> [Exercise details] Wherever the string "documentclass" shows up in the material below, copy that line.

==== Data extract ====

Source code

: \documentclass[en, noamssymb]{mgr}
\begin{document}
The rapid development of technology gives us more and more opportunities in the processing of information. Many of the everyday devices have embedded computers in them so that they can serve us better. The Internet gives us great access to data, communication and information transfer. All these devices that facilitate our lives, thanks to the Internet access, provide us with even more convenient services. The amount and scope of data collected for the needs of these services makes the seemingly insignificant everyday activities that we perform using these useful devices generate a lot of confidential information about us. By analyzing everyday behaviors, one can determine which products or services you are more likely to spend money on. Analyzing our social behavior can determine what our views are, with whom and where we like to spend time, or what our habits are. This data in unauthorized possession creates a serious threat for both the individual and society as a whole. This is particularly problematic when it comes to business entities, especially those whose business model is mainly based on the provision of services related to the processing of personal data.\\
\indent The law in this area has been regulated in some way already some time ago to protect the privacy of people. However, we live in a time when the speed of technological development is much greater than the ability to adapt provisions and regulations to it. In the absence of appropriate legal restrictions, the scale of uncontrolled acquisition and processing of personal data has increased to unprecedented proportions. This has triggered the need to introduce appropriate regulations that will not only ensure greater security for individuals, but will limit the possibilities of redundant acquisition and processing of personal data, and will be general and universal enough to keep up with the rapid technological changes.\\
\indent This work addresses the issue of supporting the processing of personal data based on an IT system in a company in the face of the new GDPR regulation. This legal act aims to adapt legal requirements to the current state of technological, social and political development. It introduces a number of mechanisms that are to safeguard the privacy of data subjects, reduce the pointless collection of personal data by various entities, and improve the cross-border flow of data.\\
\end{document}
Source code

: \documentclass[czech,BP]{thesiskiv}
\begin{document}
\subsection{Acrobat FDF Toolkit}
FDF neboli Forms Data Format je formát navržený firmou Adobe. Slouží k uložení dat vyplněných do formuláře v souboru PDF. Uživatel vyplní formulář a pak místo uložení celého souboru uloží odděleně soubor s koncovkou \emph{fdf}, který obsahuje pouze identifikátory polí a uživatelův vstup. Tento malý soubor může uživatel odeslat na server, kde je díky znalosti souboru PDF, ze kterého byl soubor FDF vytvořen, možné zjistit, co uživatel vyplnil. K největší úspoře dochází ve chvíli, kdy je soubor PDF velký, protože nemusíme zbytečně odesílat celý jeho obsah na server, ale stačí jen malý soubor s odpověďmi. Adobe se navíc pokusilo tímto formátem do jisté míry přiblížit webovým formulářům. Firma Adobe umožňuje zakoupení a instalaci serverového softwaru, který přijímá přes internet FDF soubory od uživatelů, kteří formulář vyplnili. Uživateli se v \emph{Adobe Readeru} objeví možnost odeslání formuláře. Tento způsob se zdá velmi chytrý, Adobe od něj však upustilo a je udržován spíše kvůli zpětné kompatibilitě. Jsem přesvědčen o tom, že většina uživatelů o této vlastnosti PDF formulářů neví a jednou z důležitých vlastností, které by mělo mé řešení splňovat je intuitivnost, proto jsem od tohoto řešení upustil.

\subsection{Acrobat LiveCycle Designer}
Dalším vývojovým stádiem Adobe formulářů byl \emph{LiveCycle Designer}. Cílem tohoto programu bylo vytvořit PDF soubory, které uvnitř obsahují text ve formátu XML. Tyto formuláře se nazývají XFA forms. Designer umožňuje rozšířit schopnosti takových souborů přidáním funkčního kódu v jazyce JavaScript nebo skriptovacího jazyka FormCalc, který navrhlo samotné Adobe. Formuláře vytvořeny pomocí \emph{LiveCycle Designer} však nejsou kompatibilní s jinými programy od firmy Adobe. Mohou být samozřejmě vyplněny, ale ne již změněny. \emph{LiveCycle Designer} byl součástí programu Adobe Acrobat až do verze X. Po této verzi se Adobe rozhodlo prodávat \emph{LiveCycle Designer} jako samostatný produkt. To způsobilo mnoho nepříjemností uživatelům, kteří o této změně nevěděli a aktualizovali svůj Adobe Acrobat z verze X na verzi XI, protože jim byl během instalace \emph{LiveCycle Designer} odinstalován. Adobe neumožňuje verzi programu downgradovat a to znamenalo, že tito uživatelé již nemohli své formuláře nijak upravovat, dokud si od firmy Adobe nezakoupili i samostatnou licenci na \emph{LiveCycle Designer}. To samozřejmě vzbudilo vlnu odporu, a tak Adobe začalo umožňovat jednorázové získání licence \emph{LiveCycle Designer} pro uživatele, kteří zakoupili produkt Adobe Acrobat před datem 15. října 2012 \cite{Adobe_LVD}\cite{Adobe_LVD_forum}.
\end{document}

====

> [Completed task]
: \documentclass[en, noamssymb]{mgr}
: \documentclass[czech,BP]{thesiskiv}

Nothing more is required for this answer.